Wherever the word "value" appears in the entries, copy the whole line.

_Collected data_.
= = = = =
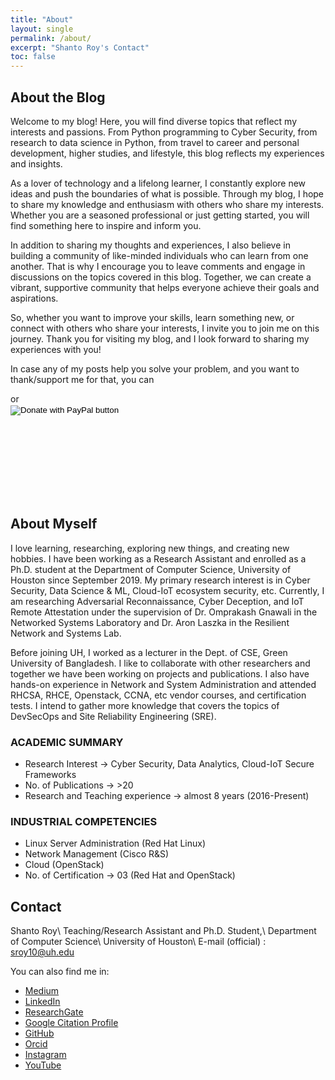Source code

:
```yaml
---
title: "About"
layout: single
permalink: /about/
excerpt: "Shanto Roy's Contact"
toc: false
---
```


## About the Blog
Welcome to my blog! Here, you will find diverse topics that reflect my interests and passions. From Python programming to Cyber Security, from research to data science in Python, from travel to career and personal development, higher studies, and lifestyle, this blog reflects my experiences and insights.

As a lover of technology and a lifelong learner, I constantly explore new ideas and push the boundaries of what is possible. Through my blog, I hope to share my knowledge and enthusiasm with others who share my interests. Whether you are a seasoned professional or just getting started, you will find something here to inspire and inform you.

In addition to sharing my thoughts and experiences, I also believe in building a community of like-minded individuals who can learn from one another. That is why I encourage you to leave comments and engage in discussions on the topics covered in this blog. Together, we can create a vibrant, supportive community that helps everyone achieve their goals and aspirations.

So, whether you want to improve your skills, learn something new, or connect with others who share your interests, I invite you to join me on this journey. Thank you for visiting my blog, and I look forward to sharing my experiences with you!

In case any of my posts help you solve your problem, and you want to thank/support me for that, you can
<script type="text/javascript" src="https://cdnjs.buymeacoffee.com/1.0.0/button.prod.min.js" data-name="bmc-button" data-slug="shantoroy" data-color="#FFDD00" data-emoji=""  data-font="Cookie" data-text="Buy me a coffee" data-outline-color="#000000" data-font-color="#000000" data-coffee-color="#ffffff" ></script> or

<div style="width: 200px; height: 150px;">
<form action="https://www.paypal.com/donate" method="post" target="_top">
<input type="hidden" name="business" value="Q9F45GULUSYMY" />
<input type="hidden" name="no_recurring" value="0" />
<input type="hidden" name="item_name" value="I appreciate your support! 😊" />
<input type="hidden" name="currency_code" value="USD" />
<input type="image" src="https://www.paypalobjects.com/en_US/i/btn/btn_donateCC_LG.gif" border="0" name="submit" title="PayPal - The safer, easier way to pay online!" alt="Donate with PayPal button" />
<img alt="" border="0" src="https://www.paypal.com/en_US/i/scr/pixel.gif" width="1" height="1" />
</form></div>

## About Myself
I love learning, researching, exploring new things, and creating new hobbies. I have been working as a Research Assistant and enrolled as a Ph.D. student at the Department of Computer Science, University of Houston since September 2019. My primary research interest is in Cyber Security, Data Science & ML, Cloud-IoT ecosystem security, etc. Currently, I am researching Adversarial Reconnaissance, Cyber Deception, and IoT Remote Attestation under the supervision of Dr. Omprakash Gnawali in the Networked Systems Laboratory and Dr. Aron Laszka in the Resilient Network and Systems Lab.

Before joining UH, I worked as a lecturer in the Dept. of CSE, Green University of Bangladesh. I like to collaborate with other researchers and together we have been working on projects and publications. I also have hands-on experience in Network and System Administration and attended RHCSA, RHCE, Openstack, CCNA, etc vendor courses, and certification tests. I intend to gather more knowledge that covers the topics of DevSecOps and Site Reliability Engineering (SRE).

### ACADEMIC SUMMARY
- Research Interest → Cyber Security, Data Analytics, Cloud-IoT Secure Frameworks
- No. of Publications → >20 
- Research and Teaching experience → almost 8 years (2016-Present)

### INDUSTRIAL COMPETENCIES
- Linux Server Administration (Red Hat Linux)
- Network Management (Cisco R&S)
- Cloud (OpenStack)
- No. of Certification → 03 (Red Hat and OpenStack)



## Contact
Shanto Roy\\
Teaching/Research Assistant and Ph.D. Student,\\
Department of Computer Science\\
University of Houston\\
E-mail (official) : sroy10@uh.edu

You can also find me in:

* [Medium](https://medium.com/@shantoroy)
* [LinkedIn][LinkedIn]
* [ResearchGate][ResearchGate]
* [Google Citation Profile][Google]
* [GitHub][GitHub]
* [Orcid][Orcid]
* [Instagram][Instagram]
* [YouTube](https://www.youtube.com/c/ShantoRoy)

[ResearchGate]: https://www.researchgate.net/profile/Shanto_Roy2
[Academia]: https://juniv.academia.edu/ShantoRoy
[Google]: https://scholar.google.com/citations?user=OMGYMbwAAAAJ&hl=en
[Orcid]: https://orcid.org/0000-0002-4213-9460
[LinkedIn]: https://www.linkedin.com/in/shanto-roy/
[Instagram]: https://www.instagram.com/shanto.roy.9/
[GitHub]: https://github.com/shantoroy/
= = = = =
_Response area_.
<input type="hidden" name="business" value="Q9F45GULUSYMY" />
<input type="hidden" name="no_recurring" value="0" />
<input type="hidden" name="item_name" value="I appreciate your support! 😊" />
<input type="hidden" name="currency_code" value="USD" />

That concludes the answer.